[Task objective]
Write out the records beneath this line exactly as they appear, minus any images.

::: Dataset records :::

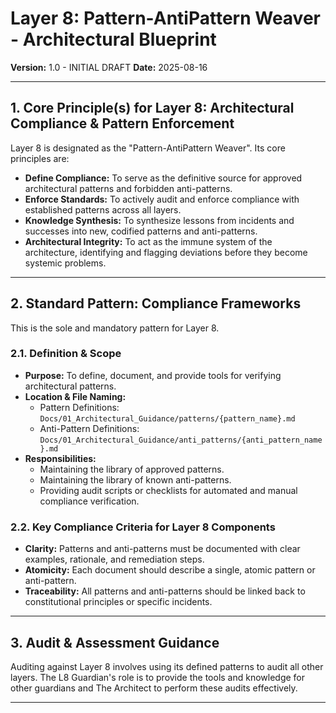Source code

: # Layer 8: Pattern-AntiPattern Weaver - Architectural Blueprint

**Version:** 1.0 - INITIAL DRAFT
**Date:** 2025-08-16

---

## 1. Core Principle(s) for Layer 8: Architectural Compliance & Pattern Enforcement

Layer 8 is designated as the "Pattern-AntiPattern Weaver". Its core principles are:

- **Define Compliance:** To serve as the definitive source for approved architectural patterns and forbidden anti-patterns.
- **Enforce Standards:** To actively audit and enforce compliance with established patterns across all layers.
- **Knowledge Synthesis:** To synthesize lessons from incidents and successes into new, codified patterns and anti-patterns.
- **Architectural Integrity:** To act as the immune system of the architecture, identifying and flagging deviations before they become systemic problems.

---

## 2. Standard Pattern: Compliance Frameworks

This is the sole and mandatory pattern for Layer 8.

### 2.1. Definition & Scope

- **Purpose:** To define, document, and provide tools for verifying architectural patterns.
- **Location & File Naming:**
  - Pattern Definitions: `Docs/01_Architectural_Guidance/patterns/{pattern_name}.md`
  - Anti-Pattern Definitions: `Docs/01_Architectural_Guidance/anti_patterns/{anti_pattern_name}.md`
- **Responsibilities:**
  - Maintaining the library of approved patterns.
  - Maintaining the library of known anti-patterns.
  - Providing audit scripts or checklists for automated and manual compliance verification.

### 2.2. Key Compliance Criteria for Layer 8 Components

- **Clarity:** Patterns and anti-patterns must be documented with clear examples, rationale, and remediation steps.
- **Atomicity:** Each document should describe a single, atomic pattern or anti-pattern.
- **Traceability:** All patterns and anti-patterns should be linked back to constitutional principles or specific incidents.

---

## 3. Audit & Assessment Guidance

Auditing against Layer 8 involves using its defined patterns to audit all other layers. The L8 Guardian's role is to provide the tools and knowledge for other guardians and The Architect to perform these audits effectively.

---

:::

[Task output]
Source code

: # Layer 8: Pattern-AntiPattern Weaver - Architectural Blueprint

**Version:** 1.0 - INITIAL DRAFT
**Date:** 2025-08-16

---

## 1. Core Principle(s) for Layer 8: Architectural Compliance & Pattern Enforcement

Layer 8 is designated as the "Pattern-AntiPattern Weaver". Its core principles are:

- **Define Compliance:** To serve as the definitive source for approved architectural patterns and forbidden anti-patterns.
- **Enforce Standards:** To actively audit and enforce compliance with established patterns across all layers.
- **Knowledge Synthesis:** To synthesize lessons from incidents and successes into new, codified patterns and anti-patterns.
- **Architectural Integrity:** To act as the immune system of the architecture, identifying and flagging deviations before they become systemic problems.

---

## 2. Standard Pattern: Compliance Frameworks

This is the sole and mandatory pattern for Layer 8.

### 2.1. Definition & Scope

- **Purpose:** To define, document, and provide tools for verifying architectural patterns.
- **Location & File Naming:**
  - Pattern Definitions: `Docs/01_Architectural_Guidance/patterns/{pattern_name}.md`
  - Anti-Pattern Definitions: `Docs/01_Architectural_Guidance/anti_patterns/{anti_pattern_name}.md`
- **Responsibilities:**
  - Maintaining the library of approved patterns.
  - Maintaining the library of known anti-patterns.
  - Providing audit scripts or checklists for automated and manual compliance verification.

### 2.2. Key Compliance Criteria for Layer 8 Components

- **Clarity:** Patterns and anti-patterns must be documented with clear examples, rationale, and remediation steps.
- **Atomicity:** Each document should describe a single, atomic pattern or anti-pattern.
- **Traceability:** All patterns and anti-patterns should be linked back to constitutional principles or specific incidents.

---

## 3. Audit & Assessment Guidance

Auditing against Layer 8 involves using its defined patterns to audit all other layers. The L8 Guardian's role is to provide the tools and knowledge for other guardians and The Architect to perform these audits effectively.

---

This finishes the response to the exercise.